> [Available data]
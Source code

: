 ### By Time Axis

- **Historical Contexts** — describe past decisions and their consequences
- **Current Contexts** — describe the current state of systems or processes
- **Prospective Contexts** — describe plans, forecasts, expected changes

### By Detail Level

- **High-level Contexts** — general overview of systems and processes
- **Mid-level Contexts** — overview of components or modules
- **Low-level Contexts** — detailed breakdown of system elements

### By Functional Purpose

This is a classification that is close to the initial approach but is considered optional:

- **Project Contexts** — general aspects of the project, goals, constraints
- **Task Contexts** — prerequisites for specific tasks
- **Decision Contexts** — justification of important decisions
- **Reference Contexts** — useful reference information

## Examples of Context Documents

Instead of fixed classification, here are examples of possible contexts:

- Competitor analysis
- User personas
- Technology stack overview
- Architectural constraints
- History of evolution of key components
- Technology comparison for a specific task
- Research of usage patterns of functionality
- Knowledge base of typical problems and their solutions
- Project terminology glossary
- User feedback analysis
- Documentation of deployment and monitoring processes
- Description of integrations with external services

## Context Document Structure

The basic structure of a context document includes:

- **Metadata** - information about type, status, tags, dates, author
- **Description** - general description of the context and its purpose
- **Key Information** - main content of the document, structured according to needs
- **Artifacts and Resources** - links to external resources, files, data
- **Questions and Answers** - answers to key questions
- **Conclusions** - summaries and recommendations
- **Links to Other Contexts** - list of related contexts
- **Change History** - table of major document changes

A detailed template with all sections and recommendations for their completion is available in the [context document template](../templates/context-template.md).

---

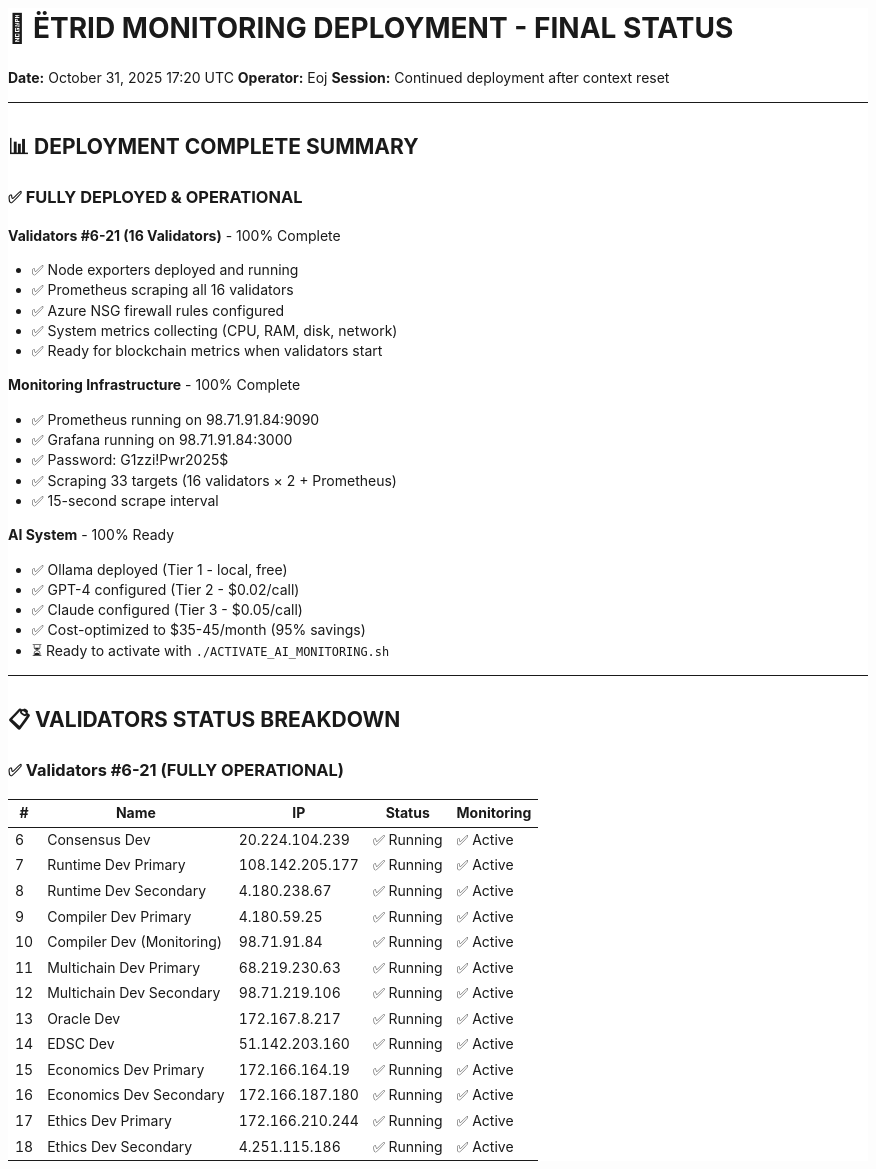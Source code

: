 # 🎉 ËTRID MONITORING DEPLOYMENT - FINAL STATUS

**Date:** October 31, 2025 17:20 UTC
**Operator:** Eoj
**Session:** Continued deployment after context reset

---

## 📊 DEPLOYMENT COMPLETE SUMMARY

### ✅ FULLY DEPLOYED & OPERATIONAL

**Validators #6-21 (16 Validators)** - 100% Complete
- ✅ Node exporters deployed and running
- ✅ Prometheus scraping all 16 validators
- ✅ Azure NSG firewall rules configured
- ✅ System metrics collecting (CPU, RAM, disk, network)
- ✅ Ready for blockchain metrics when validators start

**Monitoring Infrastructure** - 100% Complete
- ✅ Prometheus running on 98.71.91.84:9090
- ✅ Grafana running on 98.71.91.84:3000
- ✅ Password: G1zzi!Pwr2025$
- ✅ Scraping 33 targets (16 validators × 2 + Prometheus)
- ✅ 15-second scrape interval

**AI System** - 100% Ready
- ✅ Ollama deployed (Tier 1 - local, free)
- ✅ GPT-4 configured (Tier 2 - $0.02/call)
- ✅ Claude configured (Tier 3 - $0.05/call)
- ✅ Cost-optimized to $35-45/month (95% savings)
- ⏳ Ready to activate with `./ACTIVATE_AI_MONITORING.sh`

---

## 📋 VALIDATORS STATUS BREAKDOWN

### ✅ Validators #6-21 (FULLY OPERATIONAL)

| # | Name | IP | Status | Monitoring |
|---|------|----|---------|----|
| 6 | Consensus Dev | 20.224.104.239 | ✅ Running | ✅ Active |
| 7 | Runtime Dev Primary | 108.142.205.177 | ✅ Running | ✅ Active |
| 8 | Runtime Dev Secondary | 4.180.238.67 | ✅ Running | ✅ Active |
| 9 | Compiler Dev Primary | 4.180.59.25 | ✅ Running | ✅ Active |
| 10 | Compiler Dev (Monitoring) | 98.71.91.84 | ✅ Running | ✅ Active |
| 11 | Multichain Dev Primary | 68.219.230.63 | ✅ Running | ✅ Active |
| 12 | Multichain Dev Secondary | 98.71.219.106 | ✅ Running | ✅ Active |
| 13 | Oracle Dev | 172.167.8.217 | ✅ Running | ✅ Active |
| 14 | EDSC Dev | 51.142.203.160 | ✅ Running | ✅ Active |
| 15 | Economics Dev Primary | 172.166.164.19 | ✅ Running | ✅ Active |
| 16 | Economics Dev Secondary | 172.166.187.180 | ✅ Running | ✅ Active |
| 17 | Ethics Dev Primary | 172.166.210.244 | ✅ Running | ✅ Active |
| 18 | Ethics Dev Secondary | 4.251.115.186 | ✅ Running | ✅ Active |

---

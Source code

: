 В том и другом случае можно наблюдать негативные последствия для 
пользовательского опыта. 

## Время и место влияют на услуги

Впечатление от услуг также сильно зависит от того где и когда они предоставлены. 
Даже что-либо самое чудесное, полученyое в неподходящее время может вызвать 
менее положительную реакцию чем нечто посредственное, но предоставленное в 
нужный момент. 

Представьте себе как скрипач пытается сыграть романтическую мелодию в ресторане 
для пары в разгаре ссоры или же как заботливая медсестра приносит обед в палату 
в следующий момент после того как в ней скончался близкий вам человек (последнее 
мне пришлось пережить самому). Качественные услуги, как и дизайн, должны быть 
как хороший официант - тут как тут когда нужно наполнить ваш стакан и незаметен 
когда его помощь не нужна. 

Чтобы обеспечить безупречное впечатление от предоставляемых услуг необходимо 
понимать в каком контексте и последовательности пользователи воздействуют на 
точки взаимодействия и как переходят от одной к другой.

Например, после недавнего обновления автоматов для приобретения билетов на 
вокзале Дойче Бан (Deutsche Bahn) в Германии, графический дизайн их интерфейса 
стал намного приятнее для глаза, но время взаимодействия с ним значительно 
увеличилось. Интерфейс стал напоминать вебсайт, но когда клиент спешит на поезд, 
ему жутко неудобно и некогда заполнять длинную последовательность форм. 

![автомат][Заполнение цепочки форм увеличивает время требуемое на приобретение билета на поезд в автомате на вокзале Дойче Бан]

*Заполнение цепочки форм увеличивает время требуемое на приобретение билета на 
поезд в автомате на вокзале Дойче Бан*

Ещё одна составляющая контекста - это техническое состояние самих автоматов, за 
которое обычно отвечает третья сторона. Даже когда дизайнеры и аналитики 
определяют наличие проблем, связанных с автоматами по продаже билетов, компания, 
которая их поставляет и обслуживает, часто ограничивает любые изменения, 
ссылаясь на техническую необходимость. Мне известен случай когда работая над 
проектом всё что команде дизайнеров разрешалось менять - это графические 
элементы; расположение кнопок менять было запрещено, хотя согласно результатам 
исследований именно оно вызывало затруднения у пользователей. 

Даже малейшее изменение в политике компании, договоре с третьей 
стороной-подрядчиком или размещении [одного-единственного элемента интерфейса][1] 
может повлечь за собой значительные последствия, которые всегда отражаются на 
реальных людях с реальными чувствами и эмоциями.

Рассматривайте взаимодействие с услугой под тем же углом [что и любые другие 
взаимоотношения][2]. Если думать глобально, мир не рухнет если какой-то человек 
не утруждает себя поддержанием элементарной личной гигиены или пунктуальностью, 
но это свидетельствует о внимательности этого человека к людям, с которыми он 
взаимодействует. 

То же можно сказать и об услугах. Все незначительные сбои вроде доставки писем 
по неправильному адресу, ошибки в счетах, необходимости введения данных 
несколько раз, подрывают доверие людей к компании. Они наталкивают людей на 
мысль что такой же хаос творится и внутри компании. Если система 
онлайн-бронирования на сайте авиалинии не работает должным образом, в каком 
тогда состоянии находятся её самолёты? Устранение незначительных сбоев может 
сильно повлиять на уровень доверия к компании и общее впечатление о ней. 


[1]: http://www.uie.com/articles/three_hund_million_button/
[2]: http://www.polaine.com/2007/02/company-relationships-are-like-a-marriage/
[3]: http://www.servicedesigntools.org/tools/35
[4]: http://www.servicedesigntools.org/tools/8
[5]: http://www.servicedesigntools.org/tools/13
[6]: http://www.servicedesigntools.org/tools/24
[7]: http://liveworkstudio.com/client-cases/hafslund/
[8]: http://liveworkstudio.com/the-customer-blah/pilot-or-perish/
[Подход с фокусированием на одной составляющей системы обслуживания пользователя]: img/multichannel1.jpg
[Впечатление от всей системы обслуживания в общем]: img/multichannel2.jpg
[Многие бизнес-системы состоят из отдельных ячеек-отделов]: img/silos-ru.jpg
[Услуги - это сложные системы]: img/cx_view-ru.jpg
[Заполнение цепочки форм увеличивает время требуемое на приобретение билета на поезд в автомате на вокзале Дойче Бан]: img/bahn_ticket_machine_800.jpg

> [What the exercise asks]
Write out exactly the lines that fall from the line with "51.142.203.160 | ✅ Running | ✅ Active |" to the line with "4.251.115.186 | ✅ Running | ✅ Active |" in the records above, keeping both ends.

> [Task solution]
| 14 | EDSC Dev | 51.142.203.160 | ✅ Running | ✅ Active |
| 15 | Economics Dev Primary | 172.166.164.19 | ✅ Running | ✅ Active |
| 16 | Economics Dev Secondary | 172.166.187.180 | ✅ Running | ✅ Active |
| 17 | Ethics Dev Primary | 172.166.210.244 | ✅ Running | ✅ Active |
| 18 | Ethics Dev Secondary | 4.251.115.186 | ✅ Running | ✅ Active |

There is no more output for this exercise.